When a picture appears in the listing, leave it out and copy the rest exactly as it stands.

-------- Records for this exercise --------

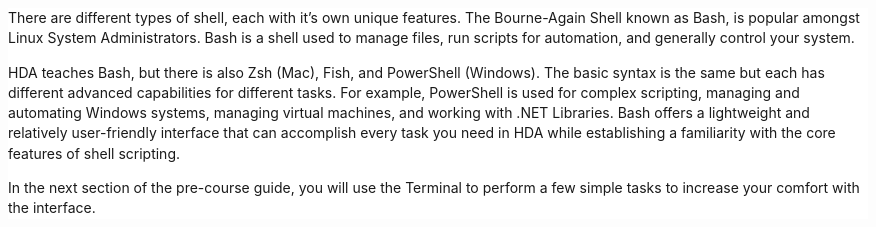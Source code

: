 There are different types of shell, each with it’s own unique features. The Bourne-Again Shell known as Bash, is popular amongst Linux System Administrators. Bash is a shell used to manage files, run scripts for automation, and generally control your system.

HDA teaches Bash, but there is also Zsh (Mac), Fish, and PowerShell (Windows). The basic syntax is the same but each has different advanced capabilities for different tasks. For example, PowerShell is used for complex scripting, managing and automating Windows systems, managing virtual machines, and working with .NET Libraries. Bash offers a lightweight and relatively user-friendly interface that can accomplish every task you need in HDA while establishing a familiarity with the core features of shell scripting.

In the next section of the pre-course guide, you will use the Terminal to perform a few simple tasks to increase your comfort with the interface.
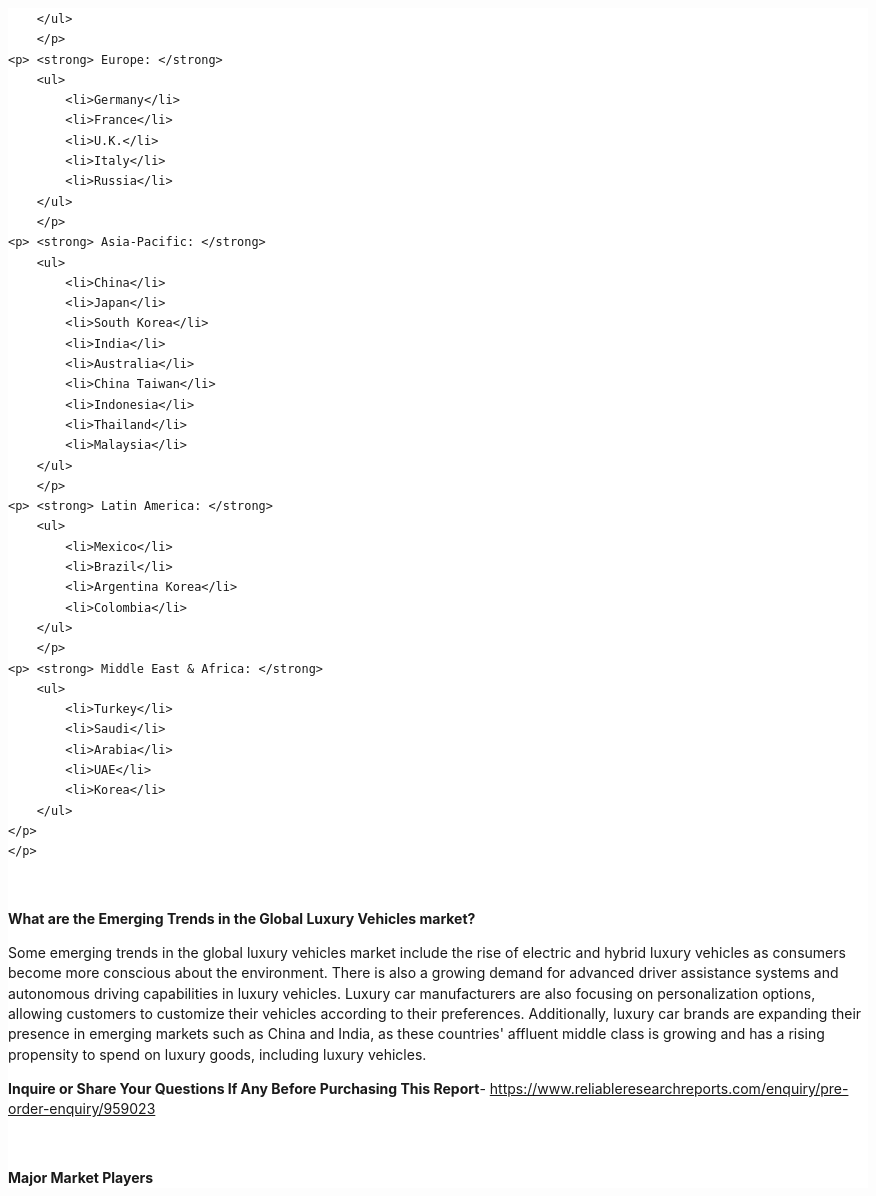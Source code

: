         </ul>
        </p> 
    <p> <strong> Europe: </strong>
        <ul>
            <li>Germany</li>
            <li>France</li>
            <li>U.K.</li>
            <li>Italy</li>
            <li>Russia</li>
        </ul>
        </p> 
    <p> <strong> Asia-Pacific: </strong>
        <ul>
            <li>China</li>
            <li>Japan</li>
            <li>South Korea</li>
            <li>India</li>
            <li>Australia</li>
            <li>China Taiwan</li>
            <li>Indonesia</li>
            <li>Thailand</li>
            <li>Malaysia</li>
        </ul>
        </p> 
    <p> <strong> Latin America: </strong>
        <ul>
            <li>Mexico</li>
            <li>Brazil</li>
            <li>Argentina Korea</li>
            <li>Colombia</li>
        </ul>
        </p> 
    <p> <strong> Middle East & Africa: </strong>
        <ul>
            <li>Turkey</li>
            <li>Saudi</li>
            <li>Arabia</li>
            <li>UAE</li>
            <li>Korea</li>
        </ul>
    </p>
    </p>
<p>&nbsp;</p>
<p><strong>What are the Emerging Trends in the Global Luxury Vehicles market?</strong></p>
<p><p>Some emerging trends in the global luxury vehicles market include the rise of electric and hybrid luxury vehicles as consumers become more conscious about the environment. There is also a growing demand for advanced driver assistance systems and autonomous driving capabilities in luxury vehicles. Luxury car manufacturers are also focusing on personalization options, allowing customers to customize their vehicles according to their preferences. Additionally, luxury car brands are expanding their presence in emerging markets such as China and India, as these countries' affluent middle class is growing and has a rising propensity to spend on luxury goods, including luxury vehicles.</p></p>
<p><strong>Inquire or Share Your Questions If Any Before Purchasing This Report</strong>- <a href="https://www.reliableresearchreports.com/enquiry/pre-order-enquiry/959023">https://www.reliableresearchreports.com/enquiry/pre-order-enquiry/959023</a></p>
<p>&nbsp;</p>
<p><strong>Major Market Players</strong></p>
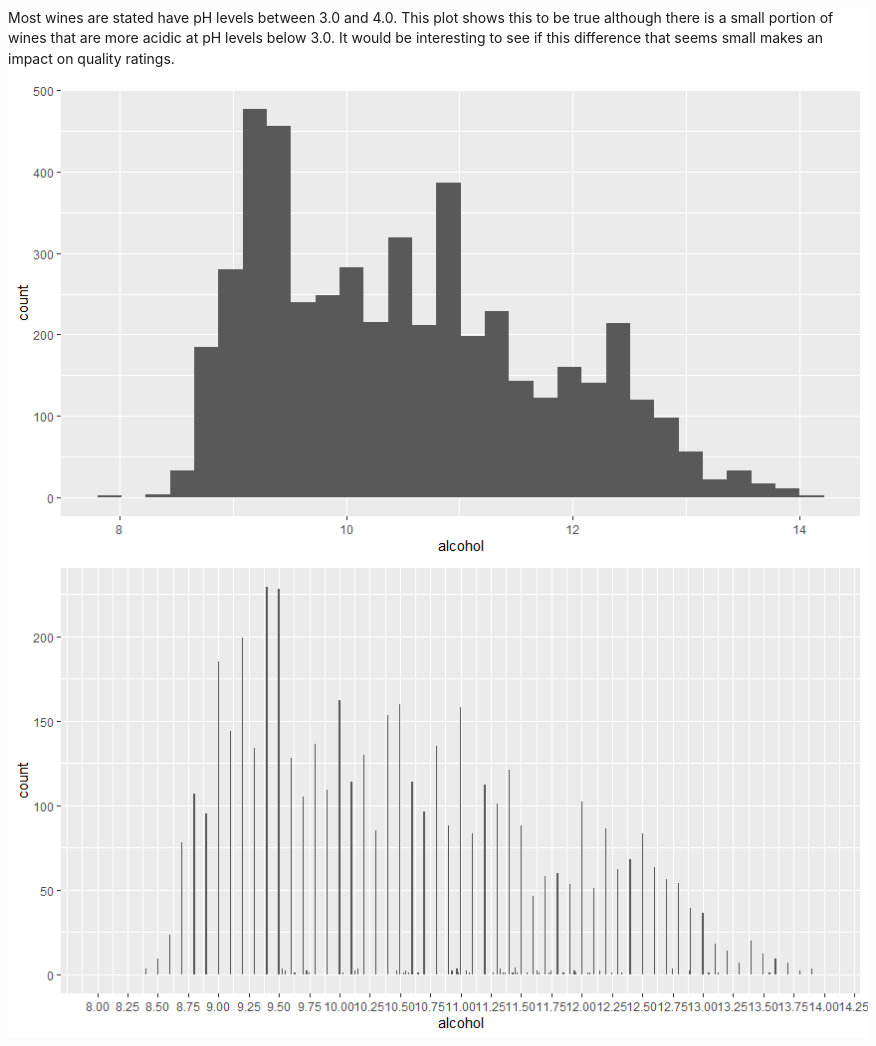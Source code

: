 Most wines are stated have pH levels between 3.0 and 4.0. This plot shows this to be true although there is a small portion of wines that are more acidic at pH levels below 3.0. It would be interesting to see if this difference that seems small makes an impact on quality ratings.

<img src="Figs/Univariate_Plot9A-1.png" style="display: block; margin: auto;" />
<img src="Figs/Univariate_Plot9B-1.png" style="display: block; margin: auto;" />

--------

◆ **Reply to the task**:
Source code

: There are different types of shell, each with it’s own unique features. The Bourne-Again Shell known as Bash, is popular amongst Linux System Administrators. Bash is a shell used to manage files, run scripts for automation, and generally control your system.

HDA teaches Bash, but there is also Zsh (Mac), Fish, and PowerShell (Windows). The basic syntax is the same but each has different advanced capabilities for different tasks. For example, PowerShell is used for complex scripting, managing and automating Windows systems, managing virtual machines, and working with .NET Libraries. Bash offers a lightweight and relatively user-friendly interface that can accomplish every task you need in HDA while establishing a familiarity with the core features of shell scripting.

In the next section of the pre-course guide, you will use the Terminal to perform a few simple tasks to increase your comfort with the interface.
Source code

:         </ul>
        </p> 
    <p> <strong> Europe: </strong>
        <ul>
            <li>Germany</li>
            <li>France</li>
            <li>U.K.</li>
            <li>Italy</li>
            <li>Russia</li>
        </ul>
        </p> 
    <p> <strong> Asia-Pacific: </strong>
        <ul>
            <li>China</li>
            <li>Japan</li>
            <li>South Korea</li>
            <li>India</li>
            <li>Australia</li>
            <li>China Taiwan</li>
            <li>Indonesia</li>
            <li>Thailand</li>
            <li>Malaysia</li>
        </ul>
        </p> 
    <p> <strong> Latin America: </strong>
        <ul>
            <li>Mexico</li>
            <li>Brazil</li>
            <li>Argentina Korea</li>
            <li>Colombia</li>
        </ul>
        </p> 
    <p> <strong> Middle East & Africa: </strong>
        <ul>
            <li>Turkey</li>
            <li>Saudi</li>
            <li>Arabia</li>
            <li>UAE</li>
            <li>Korea</li>
        </ul>
    </p>
    </p>
<p>&nbsp;</p>
<p><strong>What are the Emerging Trends in the Global Luxury Vehicles market?</strong></p>
<p><p>Some emerging trends in the global luxury vehicles market include the rise of electric and hybrid luxury vehicles as consumers become more conscious about the environment. There is also a growing demand for advanced driver assistance systems and autonomous driving capabilities in luxury vehicles. Luxury car manufacturers are also focusing on personalization options, allowing customers to customize their vehicles according to their preferences. Additionally, luxury car brands are expanding their presence in emerging markets such as China and India, as these countries' affluent middle class is growing and has a rising propensity to spend on luxury goods, including luxury vehicles.</p></p>
<p><strong>Inquire or Share Your Questions If Any Before Purchasing This Report</strong>- <a href="https://www.reliableresearchreports.com/enquiry/pre-order-enquiry/959023">https://www.reliableresearchreports.com/enquiry/pre-order-enquiry/959023</a></p>
<p>&nbsp;</p>
<p><strong>Major Market Players</strong></p>
Source code

: Most wines are stated have pH levels between 3.0 and 4.0. This plot shows this to be true although there is a small portion of wines that are more acidic at pH levels below 3.0. It would be interesting to see if this difference that seems small makes an impact on quality ratings.

<img src="Figs/Univariate_Plot9A-1.png" style="display: block; margin: auto;" />
<img src="Figs/Univariate_Plot9B-1.png" style="display: block; margin: auto;" />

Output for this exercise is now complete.